(Saved data entries)
# # # #
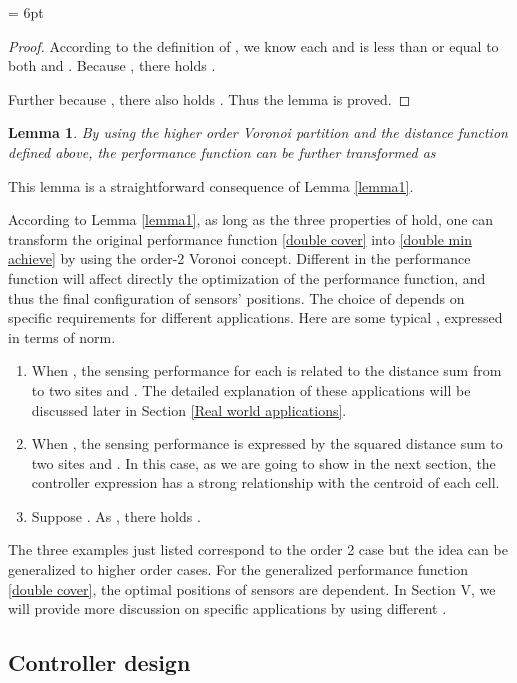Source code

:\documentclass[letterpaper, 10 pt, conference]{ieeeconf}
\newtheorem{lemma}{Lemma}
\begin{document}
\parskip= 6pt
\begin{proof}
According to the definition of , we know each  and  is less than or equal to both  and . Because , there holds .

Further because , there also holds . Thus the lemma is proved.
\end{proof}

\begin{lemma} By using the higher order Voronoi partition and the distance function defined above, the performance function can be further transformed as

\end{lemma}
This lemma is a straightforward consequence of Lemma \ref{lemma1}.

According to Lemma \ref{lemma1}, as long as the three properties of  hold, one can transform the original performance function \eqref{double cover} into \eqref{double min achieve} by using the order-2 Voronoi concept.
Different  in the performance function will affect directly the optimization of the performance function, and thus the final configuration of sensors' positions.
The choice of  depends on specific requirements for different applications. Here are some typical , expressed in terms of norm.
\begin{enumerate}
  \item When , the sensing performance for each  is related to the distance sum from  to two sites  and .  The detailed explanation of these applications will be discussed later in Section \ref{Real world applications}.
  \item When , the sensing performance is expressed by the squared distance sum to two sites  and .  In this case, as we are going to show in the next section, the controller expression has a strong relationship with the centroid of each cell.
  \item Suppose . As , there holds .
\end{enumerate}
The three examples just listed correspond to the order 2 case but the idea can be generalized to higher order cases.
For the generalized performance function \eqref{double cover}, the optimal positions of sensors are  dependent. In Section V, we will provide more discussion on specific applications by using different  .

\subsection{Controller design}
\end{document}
# # # #
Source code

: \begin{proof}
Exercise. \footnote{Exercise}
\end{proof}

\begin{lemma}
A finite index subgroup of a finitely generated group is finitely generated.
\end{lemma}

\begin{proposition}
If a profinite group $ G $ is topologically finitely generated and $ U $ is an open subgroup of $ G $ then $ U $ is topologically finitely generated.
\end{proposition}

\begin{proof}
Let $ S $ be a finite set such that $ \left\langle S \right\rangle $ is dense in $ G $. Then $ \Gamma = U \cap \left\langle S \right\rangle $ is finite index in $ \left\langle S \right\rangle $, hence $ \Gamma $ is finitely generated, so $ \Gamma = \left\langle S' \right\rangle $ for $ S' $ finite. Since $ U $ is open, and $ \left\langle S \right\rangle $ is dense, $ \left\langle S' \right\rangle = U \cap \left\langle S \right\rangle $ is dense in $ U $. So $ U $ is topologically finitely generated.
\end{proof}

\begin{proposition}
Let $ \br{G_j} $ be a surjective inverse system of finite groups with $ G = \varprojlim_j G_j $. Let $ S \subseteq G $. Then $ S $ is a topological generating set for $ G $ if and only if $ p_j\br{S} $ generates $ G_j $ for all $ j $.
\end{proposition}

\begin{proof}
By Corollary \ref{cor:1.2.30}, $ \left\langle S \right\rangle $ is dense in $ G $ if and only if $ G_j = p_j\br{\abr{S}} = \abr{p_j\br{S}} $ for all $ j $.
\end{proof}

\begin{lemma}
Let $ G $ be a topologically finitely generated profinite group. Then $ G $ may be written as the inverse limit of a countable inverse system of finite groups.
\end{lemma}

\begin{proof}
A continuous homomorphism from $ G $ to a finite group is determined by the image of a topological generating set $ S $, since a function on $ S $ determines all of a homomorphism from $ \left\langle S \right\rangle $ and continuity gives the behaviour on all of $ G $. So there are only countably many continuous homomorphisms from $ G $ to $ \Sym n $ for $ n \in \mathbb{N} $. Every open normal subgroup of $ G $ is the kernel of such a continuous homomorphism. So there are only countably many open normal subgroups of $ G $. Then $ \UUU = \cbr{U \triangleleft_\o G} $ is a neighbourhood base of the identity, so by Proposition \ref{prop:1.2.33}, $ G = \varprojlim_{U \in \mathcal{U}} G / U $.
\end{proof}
# # # #
WORK TASK: Look through the records and gather every line containing "with".

WORKED SOLUTION:
  \item When , the sensing performance is expressed by the squared distance sum to two sites  and .  In this case, as we are going to show in the next section, the controller expression has a strong relationship with the centroid of each cell.
Let $ \br{G_j} $ be a surjective inverse system of finite groups with $ G = \varprojlim_j G_j $. Let $ S \subseteq G $. Then $ S $ is a topological generating set for $ G $ if and only if $ p_j\br{S} $ generates $ G_j $ for all $ j $.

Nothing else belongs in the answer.